## DATA SUPPLIED:
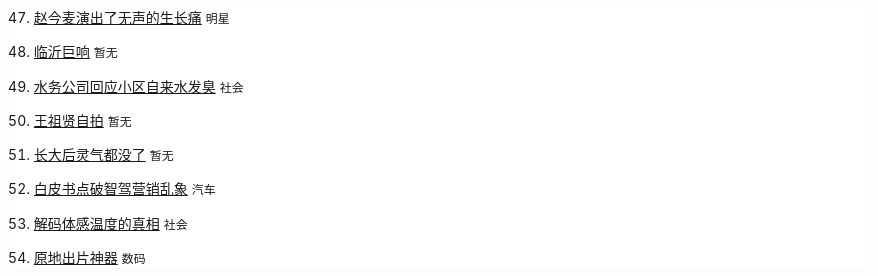 47. [赵今麦演出了无声的生长痛](https://m.weibo.cn/search?containerid=100103type%3D1%26t%3D10%26q%3D%E8%B5%B5%E4%BB%8A%E9%BA%A6%E6%BC%94%E5%87%BA%E4%BA%86%E6%97%A0%E5%A3%B0%E7%9A%84%E7%94%9F%E9%95%BF%E7%97%9B&stream_entry_id=31&isnewpage=1&extparam=seat%3D1%26c_type%3D31%26flag%3D1%26cate%3D5001%26lcate%3D5001%26pos%3D45%26band_rank%3D46%26realpos%3D46%26q%3D%25E8%25B5%25B5%25E4%25BB%258A%25E9%25BA%25A6%25E6%25BC%2594%25E5%2587%25BA%25E4%25BA%2586%25E6%2597%25A0%25E5%25A3%25B0%25E7%259A%2584%25E7%2594%259F%25E9%2595%25BF%25E7%2597%259B%26dgr%3D0%26stream_entry_id%3D31%26filter_type%3Drealtimehot%26display_time%3D1752751054%26pre_seqid%3D1752751054464099589123) `明星` 

48. [临沂巨响](https://m.weibo.cn/search?containerid=100103type%3D1%26t%3D10%26q%3D%E4%B8%B4%E6%B2%82%E5%B7%A8%E5%93%8D&stream_entry_id=31&isnewpage=1&extparam=seat%3D1%26c_type%3D31%26flag%3D1%26cate%3D5001%26lcate%3D5001%26pos%3D46%26band_rank%3D47%26realpos%3D47%26q%3D%25E4%25B8%25B4%25E6%25B2%2582%25E5%25B7%25A8%25E5%2593%258D%26dgr%3D0%26stream_entry_id%3D31%26filter_type%3Drealtimehot%26display_time%3D1752751054%26pre_seqid%3D1752751054464099589123) `暂无` 

49. [水务公司回应小区自来水发臭](https://m.weibo.cn/search?containerid=100103type%3D1%26t%3D10%26q%3D%23%E6%B0%B4%E5%8A%A1%E5%85%AC%E5%8F%B8%E5%9B%9E%E5%BA%94%E5%B0%8F%E5%8C%BA%E8%87%AA%E6%9D%A5%E6%B0%B4%E5%8F%91%E8%87%AD%23&stream_entry_id=31&isnewpage=1&extparam=seat%3D1%26c_type%3D31%26flag%3D1%26cate%3D5001%26lcate%3D5001%26pos%3D47%26band_rank%3D48%26realpos%3D48%26q%3D%2523%25E6%25B0%25B4%25E5%258A%25A1%25E5%2585%25AC%25E5%258F%25B8%25E5%259B%259E%25E5%25BA%2594%25E5%25B0%258F%25E5%258C%25BA%25E8%2587%25AA%25E6%259D%25A5%25E6%25B0%25B4%25E5%258F%2591%25E8%2587%25AD%2523%26dgr%3D0%26stream_entry_id%3D31%26filter_type%3Drealtimehot%26display_time%3D1752751054%26pre_seqid%3D1752751054464099589123) `社会` 

50. [王祖贤自拍](https://m.weibo.cn/search?containerid=100103type%3D1%26t%3D10%26q%3D%E7%8E%8B%E7%A5%96%E8%B4%A4%E8%87%AA%E6%8B%8D&stream_entry_id=31&isnewpage=1&extparam=seat%3D1%26c_type%3D31%26flag%3D1%26cate%3D5001%26lcate%3D5001%26pos%3D48%26band_rank%3D49%26realpos%3D49%26q%3D%25E7%258E%258B%25E7%25A5%2596%25E8%25B4%25A4%25E8%2587%25AA%25E6%258B%258D%26dgr%3D0%26stream_entry_id%3D31%26filter_type%3Drealtimehot%26display_time%3D1752751054%26pre_seqid%3D1752751054464099589123) `暂无` 

51. [长大后灵气都没了](https://m.weibo.cn/search?containerid=100103type%3D1%26t%3D10%26q%3D%E9%95%BF%E5%A4%A7%E5%90%8E%E7%81%B5%E6%B0%94%E9%83%BD%E6%B2%A1%E4%BA%86&stream_entry_id=31&isnewpage=1&extparam=seat%3D1%26c_type%3D31%26flag%3D1%26cate%3D5001%26lcate%3D5001%26pos%3D49%26band_rank%3D50%26realpos%3D50%26q%3D%25E9%2595%25BF%25E5%25A4%25A7%25E5%2590%258E%25E7%2581%25B5%25E6%25B0%2594%25E9%2583%25BD%25E6%25B2%25A1%25E4%25BA%2586%26dgr%3D0%26stream_entry_id%3D31%26filter_type%3Drealtimehot%26display_time%3D1752751054%26pre_seqid%3D1752751054464099589123) `暂无` 

52. [白皮书点破智驾营销乱象](https://m.weibo.cn/search?containerid=100103type%3D1%26t%3D10%26q%3D%23%E7%99%BD%E7%9A%AE%E4%B9%A6%E7%82%B9%E7%A0%B4%E6%99%BA%E9%A9%BE%E8%90%A5%E9%94%80%E4%B9%B1%E8%B1%A1%23&stream_entry_id=31&isnewpage=1&extparam=seat%3D1%26adid%3D293860%26stream_entry_id%3D31%26c_type%3D31%26band_rank%3D4%26lcate%3D5001%26filter_type%3Drealtimehot%26topic_ad%3D1%26is_ad_pos%3D1%26cate%3D5001%26pos%3D3%26dgr%3D0%26q%3D%2523%25E7%2599%25BD%25E7%259A%25AE%25E4%25B9%25A6%25E7%2582%25B9%25E7%25A0%25B4%25E6%2599%25BA%25E9%25A9%25BE%25E8%2590%25A5%25E9%2594%2580%25E4%25B9%25B1%25E8%25B1%25A1%2523%26display_time%3D1752751003%26pre_seqid%3D17527510032470105236102) `汽车` 

53. [解码体感温度的真相](https://m.weibo.cn/search?containerid=100103type%3D1%26t%3D10%26q%3D%23%E8%A7%A3%E7%A0%81%E4%BD%93%E6%84%9F%E6%B8%A9%E5%BA%A6%E7%9A%84%E7%9C%9F%E7%9B%B8%23&stream_entry_id=31&isnewpage=1&extparam=seat%3D1%26stream_entry_id%3D31%26lcate%3D5001%26adid%3D293918%26q%3D%2523%25E8%25A7%25A3%25E7%25A0%2581%25E4%25BD%2593%25E6%2584%259F%25E6%25B8%25A9%25E5%25BA%25A6%25E7%259A%2584%25E7%259C%259F%25E7%259B%25B8%2523%26dgr%3D0%26filter_type%3Drealtimehot%26band_rank%3D4%26pos%3D3%26c_type%3D31%26cate%3D5001%26is_ad_pos%3D1%26display_time%3D1752750951%26pre_seqid%3D1752750951599010400618) `社会` 

54. [原地出片神器](https://m.weibo.cn/search?containerid=100103type%3D1%26t%3D10%26q%3D%23%E5%8E%9F%E5%9C%B0%E5%87%BA%E7%89%87%E7%A5%9E%E5%99%A8%23&stream_entry_id=31&isnewpage=1&extparam=seat%3D1%26stream_entry_id%3D31%26lcate%3D5001%26topic_ad%3D1%26filter_type%3Drealtimehot%26q%3D%2523%25E5%258E%259F%25E5%259C%25B0%25E5%2587%25BA%25E7%2589%2587%25E7%25A5%259E%25E5%2599%25A8%2523%26dgr%3D0%26c_type%3D31%26band_rank%3D7%26pos%3D7%26adid%3D293853%26cate%3D5001%26is_ad_pos%3D1%26display_time%3D1752750951%26pre_seqid%3D1752750951599010400618) `数码`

## THE TASK:
An exact copy of the entries above, with no pictures, is the required answer.

## ANSWER TO THIS TASK:
 47. [赵今麦演出了无声的生长痛](https://m.weibo.cn/search?containerid=100103type%3D1%26t%3D10%26q%3D%E8%B5%B5%E4%BB%8A%E9%BA%A6%E6%BC%94%E5%87%BA%E4%BA%86%E6%97%A0%E5%A3%B0%E7%9A%84%E7%94%9F%E9%95%BF%E7%97%9B&stream_entry_id=31&isnewpage=1&extparam=seat%3D1%26c_type%3D31%26flag%3D1%26cate%3D5001%26lcate%3D5001%26pos%3D45%26band_rank%3D46%26realpos%3D46%26q%3D%25E8%25B5%25B5%25E4%25BB%258A%25E9%25BA%25A6%25E6%25BC%2594%25E5%2587%25BA%25E4%25BA%2586%25E6%2597%25A0%25E5%25A3%25B0%25E7%259A%2584%25E7%2594%259F%25E9%2595%25BF%25E7%2597%259B%26dgr%3D0%26stream_entry_id%3D31%26filter_type%3Drealtimehot%26display_time%3D1752751054%26pre_seqid%3D1752751054464099589123) `明星` 

48. [临沂巨响](https://m.weibo.cn/search?containerid=100103type%3D1%26t%3D10%26q%3D%E4%B8%B4%E6%B2%82%E5%B7%A8%E5%93%8D&stream_entry_id=31&isnewpage=1&extparam=seat%3D1%26c_type%3D31%26flag%3D1%26cate%3D5001%26lcate%3D5001%26pos%3D46%26band_rank%3D47%26realpos%3D47%26q%3D%25E4%25B8%25B4%25E6%25B2%2582%25E5%25B7%25A8%25E5%2593%258D%26dgr%3D0%26stream_entry_id%3D31%26filter_type%3Drealtimehot%26display_time%3D1752751054%26pre_seqid%3D1752751054464099589123) `暂无` 

49. [水务公司回应小区自来水发臭](https://m.weibo.cn/search?containerid=100103type%3D1%26t%3D10%26q%3D%23%E6%B0%B4%E5%8A%A1%E5%85%AC%E5%8F%B8%E5%9B%9E%E5%BA%94%E5%B0%8F%E5%8C%BA%E8%87%AA%E6%9D%A5%E6%B0%B4%E5%8F%91%E8%87%AD%23&stream_entry_id=31&isnewpage=1&extparam=seat%3D1%26c_type%3D31%26flag%3D1%26cate%3D5001%26lcate%3D5001%26pos%3D47%26band_rank%3D48%26realpos%3D48%26q%3D%2523%25E6%25B0%25B4%25E5%258A%25A1%25E5%2585%25AC%25E5%258F%25B8%25E5%259B%259E%25E5%25BA%2594%25E5%25B0%258F%25E5%258C%25BA%25E8%2587%25AA%25E6%259D%25A5%25E6%25B0%25B4%25E5%258F%2591%25E8%2587%25AD%2523%26dgr%3D0%26stream_entry_id%3D31%26filter_type%3Drealtimehot%26display_time%3D1752751054%26pre_seqid%3D1752751054464099589123) `社会` 

50. [王祖贤自拍](https://m.weibo.cn/search?containerid=100103type%3D1%26t%3D10%26q%3D%E7%8E%8B%E7%A5%96%E8%B4%A4%E8%87%AA%E6%8B%8D&stream_entry_id=31&isnewpage=1&extparam=seat%3D1%26c_type%3D31%26flag%3D1%26cate%3D5001%26lcate%3D5001%26pos%3D48%26band_rank%3D49%26realpos%3D49%26q%3D%25E7%258E%258B%25E7%25A5%2596%25E8%25B4%25A4%25E8%2587%25AA%25E6%258B%258D%26dgr%3D0%26stream_entry_id%3D31%26filter_type%3Drealtimehot%26display_time%3D1752751054%26pre_seqid%3D1752751054464099589123) `暂无` 

51. [长大后灵气都没了](https://m.weibo.cn/search?containerid=100103type%3D1%26t%3D10%26q%3D%E9%95%BF%E5%A4%A7%E5%90%8E%E7%81%B5%E6%B0%94%E9%83%BD%E6%B2%A1%E4%BA%86&stream_entry_id=31&isnewpage=1&extparam=seat%3D1%26c_type%3D31%26flag%3D1%26cate%3D5001%26lcate%3D5001%26pos%3D49%26band_rank%3D50%26realpos%3D50%26q%3D%25E9%2595%25BF%25E5%25A4%25A7%25E5%2590%258E%25E7%2581%25B5%25E6%25B0%2594%25E9%2583%25BD%25E6%25B2%25A1%25E4%25BA%2586%26dgr%3D0%26stream_entry_id%3D31%26filter_type%3Drealtimehot%26display_time%3D1752751054%26pre_seqid%3D1752751054464099589123) `暂无` 

52. [白皮书点破智驾营销乱象](https://m.weibo.cn/search?containerid=100103type%3D1%26t%3D10%26q%3D%23%E7%99%BD%E7%9A%AE%E4%B9%A6%E7%82%B9%E7%A0%B4%E6%99%BA%E9%A9%BE%E8%90%A5%E9%94%80%E4%B9%B1%E8%B1%A1%23&stream_entry_id=31&isnewpage=1&extparam=seat%3D1%26adid%3D293860%26stream_entry_id%3D31%26c_type%3D31%26band_rank%3D4%26lcate%3D5001%26filter_type%3Drealtimehot%26topic_ad%3D1%26is_ad_pos%3D1%26cate%3D5001%26pos%3D3%26dgr%3D0%26q%3D%2523%25E7%2599%25BD%25E7%259A%25AE%25E4%25B9%25A6%25E7%2582%25B9%25E7%25A0%25B4%25E6%2599%25BA%25E9%25A9%25BE%25E8%2590%25A5%25E9%2594%2580%25E4%25B9%25B1%25E8%25B1%25A1%2523%26display_time%3D1752751003%26pre_seqid%3D17527510032470105236102) `汽车` 

53. [解码体感温度的真相](https://m.weibo.cn/search?containerid=100103type%3D1%26t%3D10%26q%3D%23%E8%A7%A3%E7%A0%81%E4%BD%93%E6%84%9F%E6%B8%A9%E5%BA%A6%E7%9A%84%E7%9C%9F%E7%9B%B8%23&stream_entry_id=31&isnewpage=1&extparam=seat%3D1%26stream_entry_id%3D31%26lcate%3D5001%26adid%3D293918%26q%3D%2523%25E8%25A7%25A3%25E7%25A0%2581%25E4%25BD%2593%25E6%2584%259F%25E6%25B8%25A9%25E5%25BA%25A6%25E7%259A%2584%25E7%259C%259F%25E7%259B%25B8%2523%26dgr%3D0%26filter_type%3Drealtimehot%26band_rank%3D4%26pos%3D3%26c_type%3D31%26cate%3D5001%26is_ad_pos%3D1%26display_time%3D1752750951%26pre_seqid%3D1752750951599010400618) `社会` 

54. [原地出片神器](https://m.weibo.cn/search?containerid=100103type%3D1%26t%3D10%26q%3D%23%E5%8E%9F%E5%9C%B0%E5%87%BA%E7%89%87%E7%A5%9E%E5%99%A8%23&stream_entry_id=31&isnewpage=1&extparam=seat%3D1%26stream_entry_id%3D31%26lcate%3D5001%26topic_ad%3D1%26filter_type%3Drealtimehot%26q%3D%2523%25E5%258E%259F%25E5%259C%25B0%25E5%2587%25BA%25E7%2589%2587%25E7%25A5%259E%25E5%2599%25A8%2523%26dgr%3D0%26c_type%3D31%26band_rank%3D7%26pos%3D7%26adid%3D293853%26cate%3D5001%26is_ad_pos%3D1%26display_time%3D1752750951%26pre_seqid%3D1752750951599010400618) `数码`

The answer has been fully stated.